[Task input Boundary: Start]

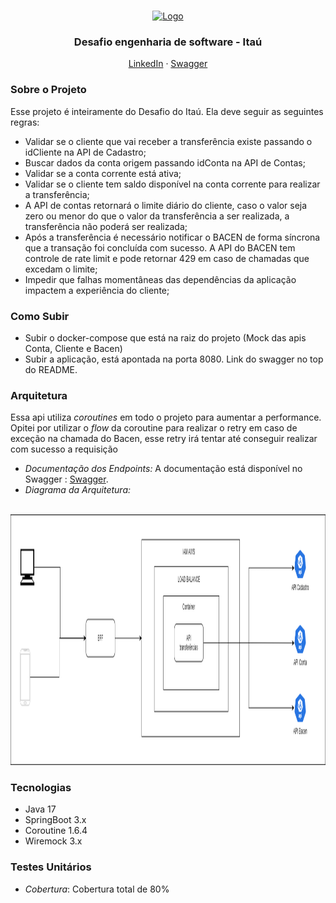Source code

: <a name="readme-top"></a>

<!-- PROJECT LOGO -->
<br />
<div align="center">
  <a href="">
    <img src="assets/itau-logo.png" alt="Logo" width="140" height="80">
  </a>

<h3 align="center"> Desafio engenharia de software - Itaú</h3>

  <p align="center">
    <a href="https://www.linkedin.com/in/luan-passos/">LinkedIn</a>
    ·
    <a href="http://localhost:8080/swagger-ui/index.html">Swagger</a>
  </p>
</div>


### Sobre o Projeto
Esse projeto é inteiramente do Desafio do Itaú. Ela deve seguir as seguintes regras: 
- Validar se o cliente que vai receber a transferência existe passando o idCliente na API
   de Cadastro;
- Buscar dados da conta origem passando idConta na API de Contas;
- Validar se a conta corrente está ativa;
- Validar se o cliente tem saldo disponível na conta corrente para realizar a transferência;
- A API de contas retornará o limite diário do cliente, caso o valor seja zero ou menor do
   que o valor da transferência a ser realizada, a transferência não poderá ser realizada;
- Após a transferência é necessário notificar o BACEN de forma síncrona que a transação
   foi concluída com sucesso. A API do BACEN tem controle de rate limit e pode retornar
   429 em caso de chamadas que excedam o limite;
- Impedir que falhas momentâneas das dependências da aplicação impactem a
   experiência do cliente;


### Como Subir
- Subir o docker-compose que está na raiz do projeto (Mock das apis Conta, Cliente e Bacen)
- Subir a aplicação, está apontada na porta 8080. Link do swagger no top do README.

### Arquitetura

Essa api utiliza *coroutines* em todo o projeto para aumentar a performance. 
Opitei por utilizar o *flow* da coroutine para realizar o retry em caso de exceção na chamada do Bacen, 
esse retry irá tentar até conseguir realizar com sucesso a requisição

- *Documentação dos Endpoints:* A documentação está disponível no Swagger : <a href="http://localhost:8080/swagger-ui/index.html">Swagger</a>.
- *Diagrama da Arquitetura:*
<br />
<div align="center">
<a href="">
    <img src="assets/itau-challenge-diagram-v3.png" alt="Logo" width="1301" height="401">
</a>
</div>

### Tecnologias

- Java 17
- SpringBoot 3.x
- Coroutine 1.6.4
- Wiremock 3.x

### Testes Unitários

- *Cobertura*: Cobertura total de 80%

[Task input Boundary: End]

• _Exercise brief_
The response is to contain exactly the lines from the beginning of the data through the line containing "### Sobre o Projeto", both ends included, and nothing else; omit the pictures.

• _Answer to this exercise_
Source code

: <a name="readme-top"></a>

<!-- PROJECT LOGO -->
<br />
<div align="center">
  <a href="">
    <img src="assets/itau-logo.png" alt="Logo" width="140" height="80">
  </a>

<h3 align="center"> Desafio engenharia de software - Itaú</h3>

  <p align="center">
    <a href="https://www.linkedin.com/in/luan-passos/">LinkedIn</a>
    ·
    <a href="http://localhost:8080/swagger-ui/index.html">Swagger</a>
  </p>
</div>


### Sobre o Projeto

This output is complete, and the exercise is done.